Dataset content: Begin
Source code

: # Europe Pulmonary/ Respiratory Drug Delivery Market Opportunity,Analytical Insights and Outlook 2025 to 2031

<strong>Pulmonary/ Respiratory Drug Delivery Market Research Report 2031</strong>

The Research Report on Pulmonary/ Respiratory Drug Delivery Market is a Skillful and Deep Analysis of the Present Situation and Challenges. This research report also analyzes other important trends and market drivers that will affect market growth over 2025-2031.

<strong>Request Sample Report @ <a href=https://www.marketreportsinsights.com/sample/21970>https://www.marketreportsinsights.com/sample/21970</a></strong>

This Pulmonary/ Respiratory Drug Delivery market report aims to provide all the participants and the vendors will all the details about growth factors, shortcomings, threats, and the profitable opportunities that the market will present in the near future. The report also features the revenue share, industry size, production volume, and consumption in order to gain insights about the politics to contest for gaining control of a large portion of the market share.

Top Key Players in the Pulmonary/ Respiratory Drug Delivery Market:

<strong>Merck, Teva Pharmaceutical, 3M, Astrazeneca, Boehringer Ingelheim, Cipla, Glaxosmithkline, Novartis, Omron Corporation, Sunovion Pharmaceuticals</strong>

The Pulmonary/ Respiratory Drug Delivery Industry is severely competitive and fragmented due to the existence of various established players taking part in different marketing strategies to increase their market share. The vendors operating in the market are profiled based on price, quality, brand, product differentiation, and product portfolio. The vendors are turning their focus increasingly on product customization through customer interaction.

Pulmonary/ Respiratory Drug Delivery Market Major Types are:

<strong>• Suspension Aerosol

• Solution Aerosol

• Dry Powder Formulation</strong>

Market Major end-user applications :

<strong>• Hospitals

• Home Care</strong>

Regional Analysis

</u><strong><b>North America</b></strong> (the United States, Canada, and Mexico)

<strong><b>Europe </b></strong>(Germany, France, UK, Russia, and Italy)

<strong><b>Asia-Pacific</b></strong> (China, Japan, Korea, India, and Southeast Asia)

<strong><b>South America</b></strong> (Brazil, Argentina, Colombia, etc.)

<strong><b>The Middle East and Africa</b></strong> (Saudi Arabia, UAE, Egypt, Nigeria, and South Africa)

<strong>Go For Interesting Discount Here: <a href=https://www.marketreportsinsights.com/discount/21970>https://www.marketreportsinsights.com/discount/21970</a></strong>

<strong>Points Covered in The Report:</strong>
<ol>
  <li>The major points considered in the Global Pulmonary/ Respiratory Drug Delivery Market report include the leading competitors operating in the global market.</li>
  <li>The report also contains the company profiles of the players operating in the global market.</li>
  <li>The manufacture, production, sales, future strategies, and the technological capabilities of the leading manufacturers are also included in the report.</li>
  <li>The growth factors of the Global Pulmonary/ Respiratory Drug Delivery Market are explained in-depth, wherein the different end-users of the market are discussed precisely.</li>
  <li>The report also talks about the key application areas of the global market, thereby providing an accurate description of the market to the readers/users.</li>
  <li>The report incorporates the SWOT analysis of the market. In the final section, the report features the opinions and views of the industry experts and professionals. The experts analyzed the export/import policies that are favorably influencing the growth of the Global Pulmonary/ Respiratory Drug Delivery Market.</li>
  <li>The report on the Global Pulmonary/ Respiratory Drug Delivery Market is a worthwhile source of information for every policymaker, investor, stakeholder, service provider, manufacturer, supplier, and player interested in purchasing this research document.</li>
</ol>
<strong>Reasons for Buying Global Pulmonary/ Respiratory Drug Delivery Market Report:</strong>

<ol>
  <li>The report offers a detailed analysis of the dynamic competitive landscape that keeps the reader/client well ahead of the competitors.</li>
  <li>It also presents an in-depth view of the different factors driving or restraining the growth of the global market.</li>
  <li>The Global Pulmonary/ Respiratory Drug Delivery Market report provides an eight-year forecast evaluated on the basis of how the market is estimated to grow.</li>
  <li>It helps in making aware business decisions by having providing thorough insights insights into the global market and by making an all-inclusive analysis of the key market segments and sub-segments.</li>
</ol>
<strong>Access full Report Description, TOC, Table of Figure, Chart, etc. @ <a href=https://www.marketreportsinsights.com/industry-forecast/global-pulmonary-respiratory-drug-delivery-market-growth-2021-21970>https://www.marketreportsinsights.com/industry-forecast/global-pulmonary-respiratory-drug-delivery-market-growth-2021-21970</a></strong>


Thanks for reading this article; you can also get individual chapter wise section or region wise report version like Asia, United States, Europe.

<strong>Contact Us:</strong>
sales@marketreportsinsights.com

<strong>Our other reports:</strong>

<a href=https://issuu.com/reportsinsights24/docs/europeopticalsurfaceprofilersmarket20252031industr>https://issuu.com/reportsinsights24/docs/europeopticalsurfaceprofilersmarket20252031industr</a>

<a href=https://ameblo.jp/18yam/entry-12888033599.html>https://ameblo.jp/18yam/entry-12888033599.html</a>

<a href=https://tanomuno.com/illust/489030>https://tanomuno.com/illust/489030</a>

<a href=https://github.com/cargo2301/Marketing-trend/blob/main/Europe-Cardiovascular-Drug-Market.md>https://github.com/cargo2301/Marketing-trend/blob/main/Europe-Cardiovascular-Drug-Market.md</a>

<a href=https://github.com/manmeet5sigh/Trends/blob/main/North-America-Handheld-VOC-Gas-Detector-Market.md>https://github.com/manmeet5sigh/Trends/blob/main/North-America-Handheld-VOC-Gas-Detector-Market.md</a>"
Dataset content: End
Assignment: Look above for the line holding "The Pulmonary/ Respiratory Drug Delivery Industry" and the line holding "<strong><b>Europe </b></strong>(Germany, France, UK, Russia, and". Retype both, and every line between them, word for word and nothing else.

Solved exercise:
The Pulmonary/ Respiratory Drug Delivery Industry is severely competitive and fragmented due to the existence of various established players taking part in different marketing strategies to increase their market share. The vendors operating in the market are profiled based on price, quality, brand, product differentiation, and product portfolio. The vendors are turning their focus increasingly on product customization through customer interaction.

Pulmonary/ Respiratory Drug Delivery Market Major Types are:

<strong>• Suspension Aerosol

• Solution Aerosol

• Dry Powder Formulation</strong>

Market Major end-user applications :

<strong>• Hospitals

• Home Care</strong>

Regional Analysis

</u><strong><b>North America</b></strong> (the United States, Canada, and Mexico)

<strong><b>Europe </b></strong>(Germany, France, UK, Russia, and Italy)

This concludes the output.